> [WHAT IS REQUIRED]:
What's needed is an exact copy of all the data below, without pictures.

┏━━

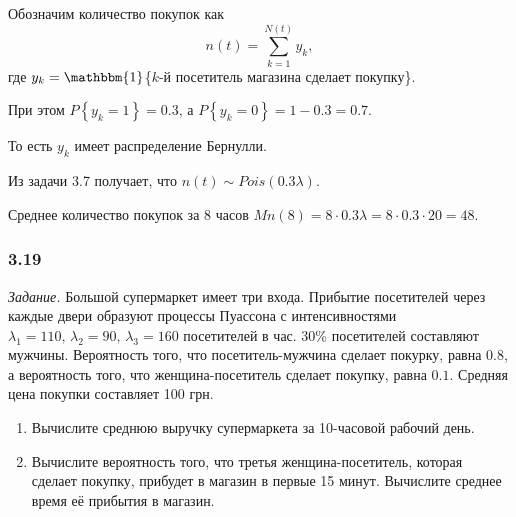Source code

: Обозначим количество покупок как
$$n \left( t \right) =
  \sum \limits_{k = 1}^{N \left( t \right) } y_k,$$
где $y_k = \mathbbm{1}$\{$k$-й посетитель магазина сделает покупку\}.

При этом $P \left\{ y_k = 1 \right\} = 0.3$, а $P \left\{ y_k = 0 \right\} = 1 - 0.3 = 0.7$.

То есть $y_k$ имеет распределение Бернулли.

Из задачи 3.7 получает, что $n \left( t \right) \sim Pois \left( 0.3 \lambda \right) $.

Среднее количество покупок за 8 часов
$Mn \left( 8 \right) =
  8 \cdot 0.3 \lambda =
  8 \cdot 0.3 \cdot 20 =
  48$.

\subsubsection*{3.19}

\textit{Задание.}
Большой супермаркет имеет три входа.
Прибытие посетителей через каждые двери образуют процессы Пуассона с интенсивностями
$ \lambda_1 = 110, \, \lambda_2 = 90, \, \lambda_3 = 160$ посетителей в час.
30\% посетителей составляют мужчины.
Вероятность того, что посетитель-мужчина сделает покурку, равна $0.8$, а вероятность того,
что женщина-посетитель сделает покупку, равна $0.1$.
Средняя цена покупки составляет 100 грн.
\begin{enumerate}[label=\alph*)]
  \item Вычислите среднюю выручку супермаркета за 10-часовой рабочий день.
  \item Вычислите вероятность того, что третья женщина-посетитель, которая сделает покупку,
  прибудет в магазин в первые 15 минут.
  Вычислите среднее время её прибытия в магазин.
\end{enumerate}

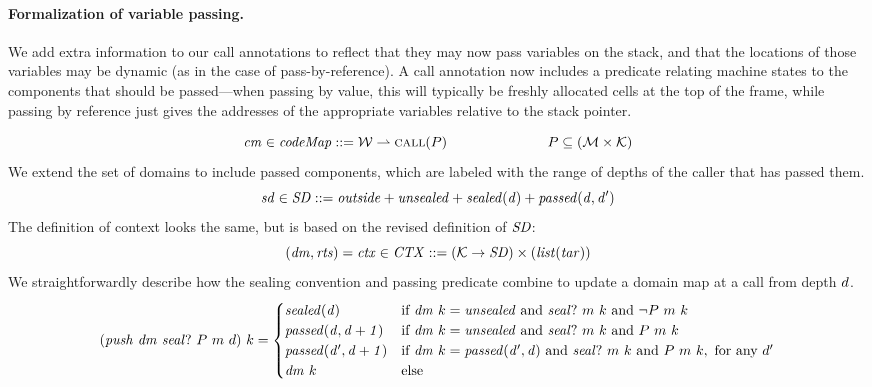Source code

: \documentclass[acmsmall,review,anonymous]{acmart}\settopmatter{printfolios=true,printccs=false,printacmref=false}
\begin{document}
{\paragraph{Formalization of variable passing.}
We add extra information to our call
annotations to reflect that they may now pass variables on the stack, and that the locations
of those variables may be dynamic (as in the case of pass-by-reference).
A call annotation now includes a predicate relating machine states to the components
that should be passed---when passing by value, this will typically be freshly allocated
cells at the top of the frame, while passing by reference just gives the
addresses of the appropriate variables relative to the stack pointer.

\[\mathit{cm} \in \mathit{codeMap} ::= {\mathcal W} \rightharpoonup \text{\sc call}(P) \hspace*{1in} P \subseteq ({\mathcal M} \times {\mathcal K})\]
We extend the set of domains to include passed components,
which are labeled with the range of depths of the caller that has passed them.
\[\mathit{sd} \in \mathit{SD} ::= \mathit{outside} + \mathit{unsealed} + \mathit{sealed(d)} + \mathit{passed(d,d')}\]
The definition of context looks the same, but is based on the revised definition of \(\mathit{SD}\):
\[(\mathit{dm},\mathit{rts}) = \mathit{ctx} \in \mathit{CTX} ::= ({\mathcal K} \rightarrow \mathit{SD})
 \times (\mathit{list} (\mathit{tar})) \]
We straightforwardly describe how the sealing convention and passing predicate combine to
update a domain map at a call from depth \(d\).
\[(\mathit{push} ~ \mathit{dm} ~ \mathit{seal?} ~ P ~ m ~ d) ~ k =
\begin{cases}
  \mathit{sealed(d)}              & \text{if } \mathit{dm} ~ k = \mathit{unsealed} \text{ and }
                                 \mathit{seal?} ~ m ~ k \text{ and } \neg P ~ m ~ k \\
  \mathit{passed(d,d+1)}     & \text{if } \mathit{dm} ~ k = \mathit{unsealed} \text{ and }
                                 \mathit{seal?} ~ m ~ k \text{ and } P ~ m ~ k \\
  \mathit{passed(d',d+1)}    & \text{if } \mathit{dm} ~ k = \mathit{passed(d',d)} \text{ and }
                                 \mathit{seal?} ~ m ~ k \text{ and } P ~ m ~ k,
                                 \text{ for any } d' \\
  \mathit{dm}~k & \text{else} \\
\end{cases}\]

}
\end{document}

┗━━

> [EXERCISE SOLUTION]:
Source code

: Обозначим количество покупок как
$$n \left( t \right) =
  \sum \limits_{k = 1}^{N \left( t \right) } y_k,$$
где $y_k = \mathbbm{1}$\{$k$-й посетитель магазина сделает покупку\}.

При этом $P \left\{ y_k = 1 \right\} = 0.3$, а $P \left\{ y_k = 0 \right\} = 1 - 0.3 = 0.7$.

То есть $y_k$ имеет распределение Бернулли.

Из задачи 3.7 получает, что $n \left( t \right) \sim Pois \left( 0.3 \lambda \right) $.

Среднее количество покупок за 8 часов
$Mn \left( 8 \right) =
  8 \cdot 0.3 \lambda =
  8 \cdot 0.3 \cdot 20 =
  48$.

\subsubsection*{3.19}

\textit{Задание.}
Большой супермаркет имеет три входа.
Прибытие посетителей через каждые двери образуют процессы Пуассона с интенсивностями
$ \lambda_1 = 110, \, \lambda_2 = 90, \, \lambda_3 = 160$ посетителей в час.
30\% посетителей составляют мужчины.
Вероятность того, что посетитель-мужчина сделает покурку, равна $0.8$, а вероятность того,
что женщина-посетитель сделает покупку, равна $0.1$.
Средняя цена покупки составляет 100 грн.
\begin{enumerate}[label=\alph*)]
  \item Вычислите среднюю выручку супермаркета за 10-часовой рабочий день.
  \item Вычислите вероятность того, что третья женщина-посетитель, которая сделает покупку,
  прибудет в магазин в первые 15 минут.
  Вычислите среднее время её прибытия в магазин.
\end{enumerate}

Source code

: \documentclass[acmsmall,review,anonymous]{acmart}\settopmatter{printfolios=true,printccs=false,printacmref=false}
\begin{document}
{\paragraph{Formalization of variable passing.}
We add extra information to our call
annotations to reflect that they may now pass variables on the stack, and that the locations
of those variables may be dynamic (as in the case of pass-by-reference).
A call annotation now includes a predicate relating machine states to the components
that should be passed---when passing by value, this will typically be freshly allocated
cells at the top of the frame, while passing by reference just gives the
addresses of the appropriate variables relative to the stack pointer.

\[\mathit{cm} \in \mathit{codeMap} ::= {\mathcal W} \rightharpoonup \text{\sc call}(P) \hspace*{1in} P \subseteq ({\mathcal M} \times {\mathcal K})\]
We extend the set of domains to include passed components,
which are labeled with the range of depths of the caller that has passed them.
\[\mathit{sd} \in \mathit{SD} ::= \mathit{outside} + \mathit{unsealed} + \mathit{sealed(d)} + \mathit{passed(d,d')}\]
The definition of context looks the same, but is based on the revised definition of \(\mathit{SD}\):
\[(\mathit{dm},\mathit{rts}) = \mathit{ctx} \in \mathit{CTX} ::= ({\mathcal K} \rightarrow \mathit{SD})
 \times (\mathit{list} (\mathit{tar})) \]
We straightforwardly describe how the sealing convention and passing predicate combine to
update a domain map at a call from depth \(d\).
\[(\mathit{push} ~ \mathit{dm} ~ \mathit{seal?} ~ P ~ m ~ d) ~ k =
\begin{cases}
  \mathit{sealed(d)}              & \text{if } \mathit{dm} ~ k = \mathit{unsealed} \text{ and }
                                 \mathit{seal?} ~ m ~ k \text{ and } \neg P ~ m ~ k \\
  \mathit{passed(d,d+1)}     & \text{if } \mathit{dm} ~ k = \mathit{unsealed} \text{ and }
                                 \mathit{seal?} ~ m ~ k \text{ and } P ~ m ~ k \\
  \mathit{passed(d',d+1)}    & \text{if } \mathit{dm} ~ k = \mathit{passed(d',d)} \text{ and }
                                 \mathit{seal?} ~ m ~ k \text{ and } P ~ m ~ k,
                                 \text{ for any } d' \\
  \mathit{dm}~k & \text{else} \\
\end{cases}\]

}
\end{document}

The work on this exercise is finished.